Elena Zapata-Arriaza, MD
@ElenaZaps

Alemseged F, Ng FC, Williams C, Puetz V, Boulouis G, Kleinig TJ, Rocco A, Wu TY, Shah D, Arba F, et al. Tenecteplase vs Alteplase Before Endovascular Therapy in Basilar Artery Occlusion. Neurology. 2021;96:e1272-e1277.

There is growing evidence of the advantages of tenecteplase over alteplase in terms of reperfusion rates, ease of use, and speed of administration. However, this evidence comes from anterior territory ischemic strokes studies, and it is still unknown whether the benefits of tenecteplase can be superimposed on the posterior territory. In order to investigate the efficacy of tenecteplase (TNK) achieving better reperfusion than alteplase prior to endovascular therapy (EVT) in patients with basilar artery occlusion (BAO), Alemseged et al. performed a retrospective analysis of clinical and procedural data of consecutive BAO patients from the BATMAN registry and EXTEND-IA-TNK trial. Reperfusion >50% or absence of retrievable thrombus at the time of the initial angiogram was evaluated.

The authors included 110 BAO patients treated with intravenous thrombolysis prior to EVT. Nineteen patients were thrombolysed with TNK (0.25mg/kg or 0.40mg/kg) and 91 with alteplase (0.9mg/kg). Reperfusion>50% occurred in 26% of TNK patients vs 7% of alteplase group (RR 4.0 95%CI 1.3-12; p=0.02), despite shorter thrombolysis-to-arterial-puncture time in the TNK-treated patients vs alteplase-treated patients (48 vs 110 mins). No difference in symptomatic intracranial hemorrhage was observed (0% in TNK vs 1% in alteplase, p=0.9). Functional outcomes were not significantly different between treatment groups.

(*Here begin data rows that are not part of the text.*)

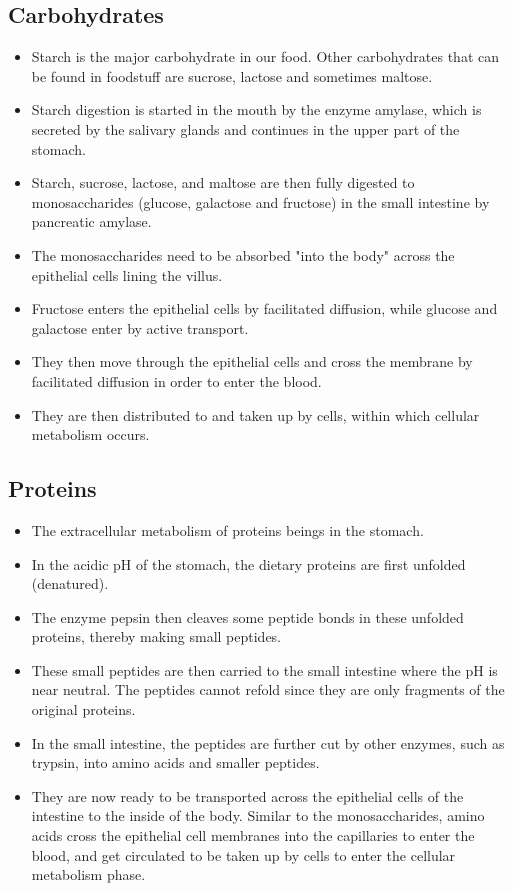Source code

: \documentclass[11pt]{article}
\begin{document}
\subsection{Carbohydrates}
\label{sec:org393d963}
\begin{itemize}
\item Starch is the major carbohydrate in our food. Other carbohydrates that can be found in foodstuff are sucrose, lactose and sometimes maltose.
\item Starch digestion is started in the mouth by the enzyme amylase, which is secreted by the salivary glands and continues in the upper part of the stomach.
\item Starch, sucrose, lactose, and maltose are then fully digested to monosaccharides (glucose, galactose and fructose) in the small intestine by pancreatic amylase.
\item The monosaccharides need to be absorbed "into the body" across the epithelial cells lining the villus.
\item Fructose enters the epithelial cells by facilitated diffusion, while glucose and galactose enter by active transport.
\item They then move through the epithelial cells and cross the membrane by facilitated diffusion in order to enter the blood.
\item They are then distributed to and taken up by cells, within which cellular metabolism occurs.
\end{itemize}

\newpage
\subsection{Proteins}
\label{sec:orgd47c141}
\begin{itemize}
\item The extracellular metabolism of proteins beings in the stomach.
\item In the acidic pH of the stomach, the dietary proteins are first unfolded (denatured).
\item The enzyme pepsin then cleaves some peptide bonds in these unfolded proteins, thereby making small peptides.
\item These small peptides are then carried to the small intestine where the pH is near neutral. The peptides cannot refold since they are only fragments of the original proteins.
\item In the small intestine, the peptides are further cut by other enzymes, such as trypsin, into amino acids and smaller peptides.
\item They are now ready to be transported across the epithelial cells of the intestine to the inside of the body. Similar to the monosaccharides, amino acids cross the epithelial cell membranes into the capillaries to enter the blood, and get circulated to be taken up by cells to enter the cellular metabolism phase.
\end{itemize}
\end{document}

Currently, the only clinical trial that has shown benefit of endovascular treatment in the posterior territory is the BASIC Trial. However, this trial only demonstrates the efficacy of thrombectomy in BAO ischemic strokes with an NIHSS> 10, in a vascular territory in which the NIHSS does not reflect the severity of the occlusion as it does in the anterior territory. Therefore, the group of patients with basilar artery occlusion and NIHSS <10 can become considerable, and we do not have clear evidence of endovascular reperfusion therapy. While we find the way to the benefit of mechanical thrombectomy, intravenous fibrinolysis remains a useful and effective weapon in these patients. However, this pharmacological resource has expanded its arsenal, first with data in anterior circulation strokes, and we hope soon in posterior circulation stroke. Meanwhile, studies such as the one by Alemseged et al. show the way forward, especially when the pre-EVT reperfusion rate is higher in patients with TNK. Although the study has limitations and is not powerful enough to show benefits in functional outcome between subgroups, it would be logical to think that in future clinical trials, the best reperfusion rates with TNK could be associated with a good functional prognosis in patients with basilar artery occlusion.